A PhD Student in architectural history, Tarek Berrada is particularly involved in the relationships between architecture and social life. His Phd concerns the spaces of the musical performance into French 17th and 18th Centuries private architecture and he has already written several articles on the subject (“Les lieux de l’air de cour” in Poésie, Musique et Société. L’air de cour en France au XVIIe siècle, Sprimont, Pierre Mardaga éditeur, 2006, p. 67-79 ; “Les lieux de la pratique musicale dans l’architecture privée au temps de Louis XIV” in C. Mazouer (dir.), Les Lieux du spectacle dans l’Europe du XVIIe siècle, actes de colloque, Tübingen, Gunter Narr Verlag, 2006, p. - ). From 2002 to 2006, he was chargé d’études et de recherche at the Institut national d’histoire de l’art (Paris), working for the research program studying fine arts in their relationships with music and theatre.

 

Davide Bonsi (Laboratorio di Acustica,Fondazione Scuola di San Giorgio, Venice)
The acoustic analysis of Palladio’s Teatro Olimpico

In the history of theatre buildings the Olimpic Theatre in Vicenza by Andrea Palladio is often regarded as the archetype of the evolution of spaces for drama and music in modern European culture. Even regarding the special subject of architectural acoustics the Olimpic Theatre represents a sort of symbolic beginning of a new era, since the main idea which led to its realization, that is the transformation of the greek-roman theatre into a closed volume, started to pose problems which had been previouosly unknown or neglected due to the completely different sound propagation processes occurring in ancient open listening places . In such a context the presentation will be focussed on the a recent campaign of acoustic measurements done by the author in the Olimpic Theatre. Among the results which will be discussed there are the long reverberation time and low clarity which make the hall more suitable for music than speech.
 
Dr Davide Bonsi received the PhD in Physics with a thesis on experimental and theoretical studies of energetic properties of sound fields.
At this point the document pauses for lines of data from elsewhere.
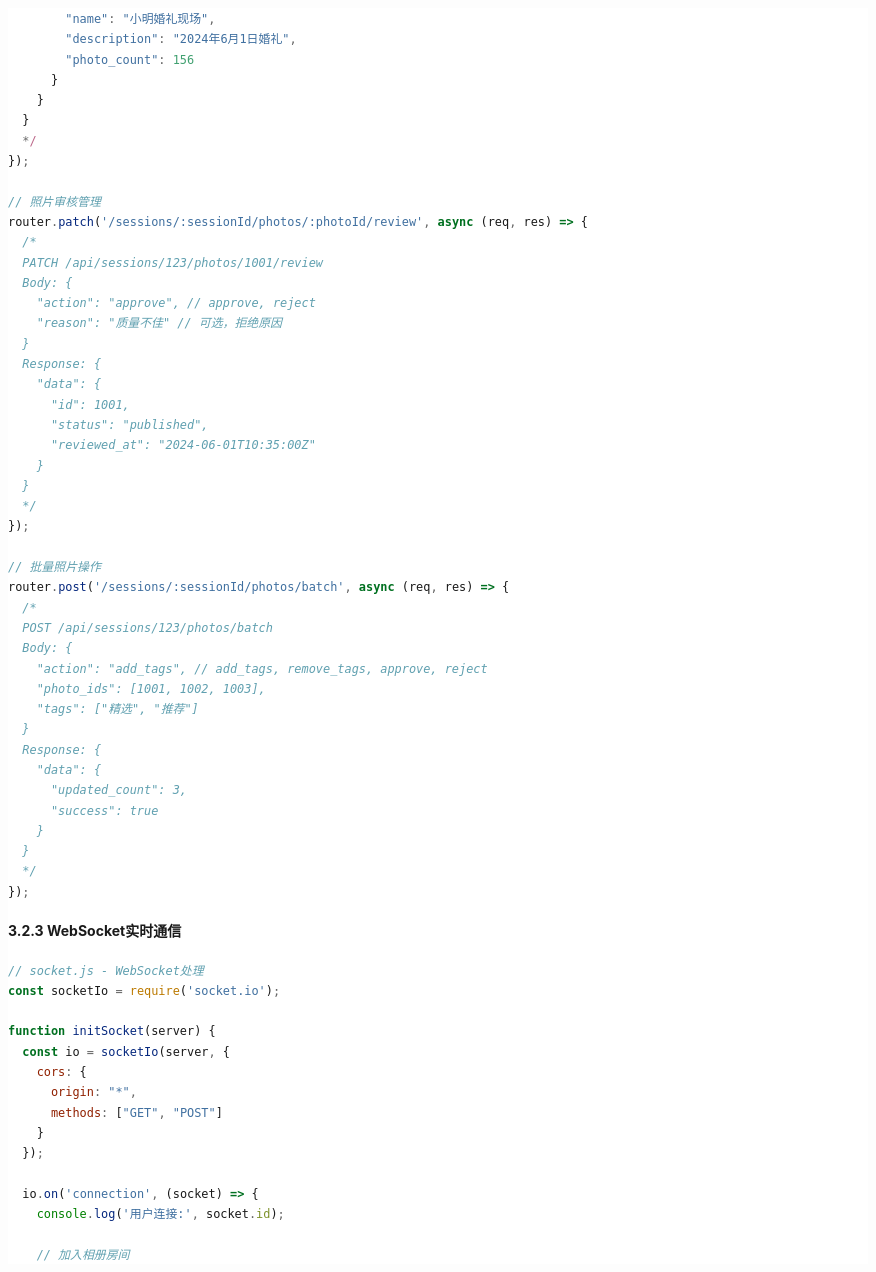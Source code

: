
 ```javascript
        "name": "小明婚礼现场",
        "description": "2024年6月1日婚礼",
        "photo_count": 156
      }
    }
  }
  */
});

// 照片审核管理
router.patch('/sessions/:sessionId/photos/:photoId/review', async (req, res) => {
  /*
  PATCH /api/sessions/123/photos/1001/review
  Body: {
    "action": "approve", // approve, reject
    "reason": "质量不佳" // 可选，拒绝原因
  }
  Response: {
    "data": {
      "id": 1001,
      "status": "published",
      "reviewed_at": "2024-06-01T10:35:00Z"
    }
  }
  */
});

// 批量照片操作
router.post('/sessions/:sessionId/photos/batch', async (req, res) => {
  /*
  POST /api/sessions/123/photos/batch
  Body: {
    "action": "add_tags", // add_tags, remove_tags, approve, reject
    "photo_ids": [1001, 1002, 1003],
    "tags": ["精选", "推荐"]
  }
  Response: {
    "data": {
      "updated_count": 3,
      "success": true
    }
  }
  */
});
```

#### 3.2.3 WebSocket实时通信

```javascript
// socket.js - WebSocket处理
const socketIo = require('socket.io');

function initSocket(server) {
  const io = socketIo(server, {
    cors: {
      origin: "*",
      methods: ["GET", "POST"]
    }
  });

  io.on('connection', (socket) => {
    console.log('用户连接:', socket.id);

    // 加入相册房间
```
Since 1999 he’s been working at the Musical and Architectural Acoustics Laboratory of the St. George School Foundation in Venice. He’s been involved as project researcher in the activity of the European projects Racine-S and IP-Racine, in which he has worked on applications of acoustic intensimetric techniques for the ambience reconstruction of films audio tracks. His main research fields of activity include: application of acoustic intensimetric techniques to room acoustics studies and sound spatialisation, signal processing, ray tracing simulation and acoustic virtual reality, with special regards to environments of Venetian cultural heritage. Dr. Davide Bonsi is an effective member of the Acoustical Association of Italy where he holds the office of coordinator of the Musical and Architectural Acoustics Group. He’s author of several papers on journals and conferences on the above mentioned subjects.

 

Tracy Cooper (Temple University, USA)
The Place of  Music in the Artist’s Home

Visual representation of instruments and musical practice has long been integral to the study of iconology and archaeology of early music. Critical to any assessment of such evidence is an understanding of the authority of the artist, their knowledge and degree of participation in musical culture. Contemporary sources reveal that music played a variety of roles in the lives and conception of the Renaissance artist. Its most tangible manifestation was in the artist-musician, of whom Leonardo da Vinci may be said to be one of the best-known examples. Leonardo’s multi-talented proclivities were instrumental in his success as a court artist, the more public manifestation of an artists’ “home.” An association with courtliness was one of several markers of status conferred by musical practice. Indeed, according to Baldassare Castiglione’s description of The Courtier, music and drawing were paired among the requisite material accomplishments (Book 1.55, p. 95). This paper will investigate the domestic setting of the artist, whether in a court environment or that of a republic, to develop themes of the social elevation of the artist, entertainment and performance, as well as creativity.
 
Dr. Tracy E. Cooper is Professor of Italian and Southern Renaissance and Baroque art and architecture in the Department of Art History, Tyler School of Art, Temple University, Philaelphia (PA). Her book, Palladio’s Venice: Architecture and Society in a Renaissance Republic (London and New Haven: Yale University Press, 2005), received the Phyllis Goodhart Gordan Prize 2007 for Best Book in Renaissance Studies from the Renaissance Society of America. She is currently working on artists’ houses in Renaissance Venice.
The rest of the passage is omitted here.